El sentido de la vida y los juramentos en la infancia
El sentido de la vida, para mí, no se presenta como algo misterioso. El sentido de la vida para mí no es otro que vivir la vida, sentir la vida, vivir una vida sentida. A qué me refiero con eso: me refiero a dejarme afectar por la vida, dejarme tocar, dejarme acariciar, dejarme golpear, en vez de cerrarme como hacemos tan a menudo. Porqué cuando nos cerramos a vivir según qué cosas, dejamos de sentir, y para mí, dejar de sentir es, en cierta manera, dejar de vivir. Algo se pierde cuando nos cerramos a la vida, y no importa aquello a lo que nos cerremos. No importa si nos cerramos al dolor, si nos cerramos a la tristeza, si nos cerramos a la rabia, al miedo, a la alegría, a la felicidad... Opino que gran parte del sufrimiento humano tiene su origen, precisamente, en este hecho, en vivir con el corazón cerrado a la experiencia.
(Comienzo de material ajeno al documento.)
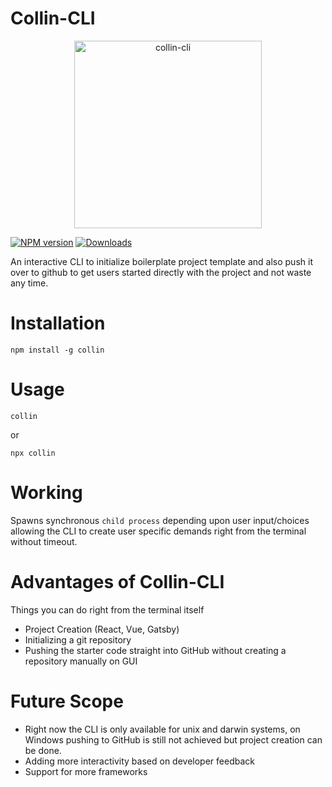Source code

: # Collin-CLI
<p align="center">
  <img src="https://i.ibb.co/wCp3vjg/collin.jpg" alt="collin-cli" width=300 >

[![NPM version][npm-image]][npm-url] [![Downloads][downloads-image]][npm-url]

[npm-url]:https://npmjs.org/package/collin
[downloads-image]:https://img.shields.io/npm/dm/collin.svg
[npm-image]:https://img.shields.io/npm/v/collin.svg

An interactive CLI to initialize boilerplate project template and also push it over to github to get users started directly with the project and not waste any  time.

# Installation
```
npm install -g collin
```

# Usage
```
collin
```
or
```
npx collin
```

# Working
Spawns synchronous `child process` depending upon user input/choices allowing the CLI to create user specific demands right from the terminal without timeout.

# Advantages of Collin-CLI
Things you can do right from the terminal itself
* Project Creation (React, Vue, Gatsby)
* Initializing a git repository
* Pushing the starter code straight into GitHub without creating a repository manually on GUI

# Future Scope
* Right now the CLI is only available for unix and darwin systems, on Windows pushing to GitHub is still not achieved but project creation can be done.
* Adding more interactivity based on developer feedback
* Support for more frameworks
Si cuando tenías cinco años te ganaste un guantazo por estar alegre, es muy probable que aprendieras a cerrarte a la alegría. Quizás no hiciera falta un guantazo, quizás bastara con ser parte de una familia en la que el ambiente que reinara fuera de decaimiento, de tristeza, de poca vitalidad. También podría ocurrir que en un ambiente como el anterior, uno se otorgara el papel de ser la alegría de la casa, el responsable de hacer felices a papá y mamá, y que de esta manera, lo que aprendiera a hacer fuera cerrarse a la tristeza, o la rabia, en vez de a la alegría. Y es a esto a lo que me refiero con los juramentos en la infancia.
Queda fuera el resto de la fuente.